**Your assignment**
Output, exactly and alone, the lines from the one containing "of Academic Integrity." through the last line of the material below, both ends included.

**Data**
════════

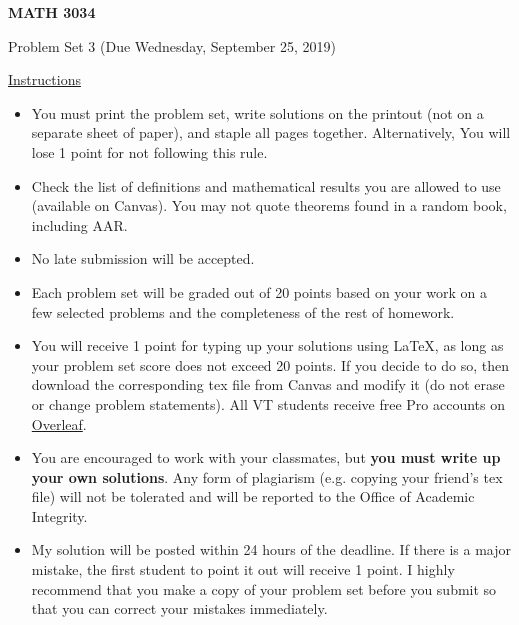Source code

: \documentclass[12pt]{amsart}
\begin{document}

\hfill{}

\vspace{0.3in}
\begin{center}
{\Large{\textbf{MATH 3034}}}

\vspace{0.1in}
{\large{Problem Set 3 (Due Wednesday, September 25, 2019)}}
\end{center}

\vspace{0.3in}
\noindent
\underline{Instructions}
\begin{itemize}
\vspace{0.1in}
\item You must print the problem set, write solutions on the printout (not on a separate sheet of paper), and staple all pages together.  Alternatively,  You will lose 1 point for not following this rule.
\vspace{0.1in}
\item Check the list of definitions and mathematical results you are allowed to use (available on Canvas).  You may not quote theorems found in a random book, including AAR.
\vspace{0.1in}
\item No late submission will be accepted.
\vspace{0.1in}
\item Each problem set will be graded out of 20 points based on your work on a few selected problems and the completeness of the rest of homework.
\vspace{0.1in}
\item You will receive 1 point for typing up your solutions using \LaTeX, as long as your problem set score does not exceed 20 points.  If you decide to do so, then download the corresponding tex file from Canvas and modify it (do not erase or change problem statements).  All VT students receive free Pro accounts on \href{https://www.overleaf.com/edu/vtech}{Overleaf}.
\vspace{0.1in}
\item You are encouraged to work with your classmates, but \textbf{you must write up your own solutions}.  Any form of plagiarism (e.g. copying your friend's tex file) will not be tolerated and will be reported to the Office of Academic Integrity.
\vspace{0.1in}
\item My solution will be posted within 24 hours of the deadline.  If there is a major mistake, the first student to point it out will receive 1 point.  I highly recommend that you make a copy of your problem set before you submit so that you can correct your mistakes immediately.
\end{itemize}
\end{document}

════════

**Response box**
\item You are encouraged to work with your classmates, but \textbf{you must write up your own solutions}.  Any form of plagiarism (e.g. copying your friend's tex file) will not be tolerated and will be reported to the Office of Academic Integrity.
\vspace{0.1in}
\item My solution will be posted within 24 hours of the deadline.  If there is a major mistake, the first student to point it out will receive 1 point.  I highly recommend that you make a copy of your problem set before you submit so that you can correct your mistakes immediately.
\end{itemize}
\end{document}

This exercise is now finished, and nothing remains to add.